*WHAT TO DO*.
Retype all the entries word for word, but omit the pictures.

*INFORMATION SUPPLIED*.

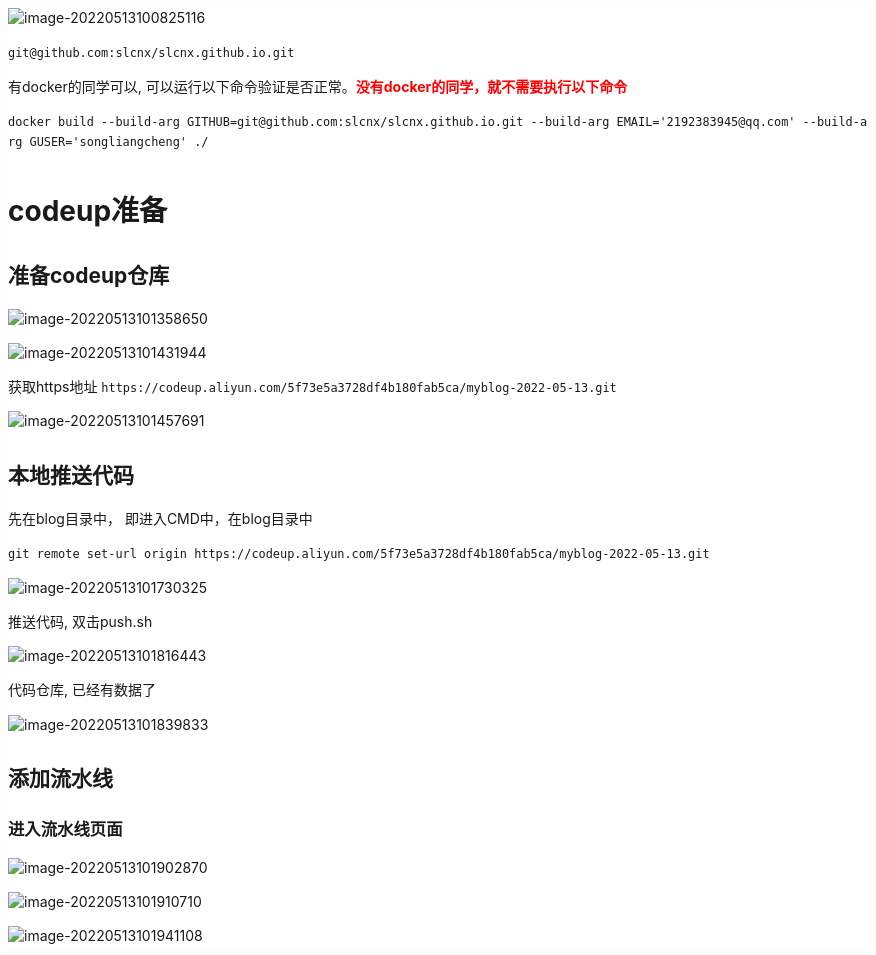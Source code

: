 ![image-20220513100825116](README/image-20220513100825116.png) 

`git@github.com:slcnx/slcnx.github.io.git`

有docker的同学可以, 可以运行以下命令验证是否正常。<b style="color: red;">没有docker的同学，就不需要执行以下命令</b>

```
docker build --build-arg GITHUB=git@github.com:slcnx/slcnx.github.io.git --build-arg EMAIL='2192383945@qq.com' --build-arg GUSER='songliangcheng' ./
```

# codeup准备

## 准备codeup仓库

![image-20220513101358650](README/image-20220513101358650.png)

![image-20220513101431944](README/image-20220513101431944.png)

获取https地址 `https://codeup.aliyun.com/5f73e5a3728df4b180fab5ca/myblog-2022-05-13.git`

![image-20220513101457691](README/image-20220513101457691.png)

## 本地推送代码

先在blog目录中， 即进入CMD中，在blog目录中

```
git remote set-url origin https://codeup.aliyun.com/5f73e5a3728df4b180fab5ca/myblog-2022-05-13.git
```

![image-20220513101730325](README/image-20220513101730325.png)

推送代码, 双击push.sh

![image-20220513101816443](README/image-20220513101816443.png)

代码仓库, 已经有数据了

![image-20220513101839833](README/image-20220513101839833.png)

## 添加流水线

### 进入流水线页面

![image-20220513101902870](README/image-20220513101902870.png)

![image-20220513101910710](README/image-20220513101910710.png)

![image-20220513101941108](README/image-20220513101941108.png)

*REPLY*.
Source code

: ![image-20220513100825116](README/image-20220513100825116.png) 

`git@github.com:slcnx/slcnx.github.io.git`

有docker的同学可以, 可以运行以下命令验证是否正常。<b style="color: red;">没有docker的同学，就不需要执行以下命令</b>

```
docker build --build-arg GITHUB=git@github.com:slcnx/slcnx.github.io.git --build-arg EMAIL='2192383945@qq.com' --build-arg GUSER='songliangcheng' ./
```

# codeup准备

## 准备codeup仓库

![image-20220513101358650](README/image-20220513101358650.png)

![image-20220513101431944](README/image-20220513101431944.png)

获取https地址 `https://codeup.aliyun.com/5f73e5a3728df4b180fab5ca/myblog-2022-05-13.git`

![image-20220513101457691](README/image-20220513101457691.png)

## 本地推送代码

先在blog目录中， 即进入CMD中，在blog目录中

```
git remote set-url origin https://codeup.aliyun.com/5f73e5a3728df4b180fab5ca/myblog-2022-05-13.git
```

![image-20220513101730325](README/image-20220513101730325.png)

推送代码, 双击push.sh

![image-20220513101816443](README/image-20220513101816443.png)

代码仓库, 已经有数据了

![image-20220513101839833](README/image-20220513101839833.png)

## 添加流水线

### 进入流水线页面

![image-20220513101902870](README/image-20220513101902870.png)

![image-20220513101910710](README/image-20220513101910710.png)

![image-20220513101941108](README/image-20220513101941108.png)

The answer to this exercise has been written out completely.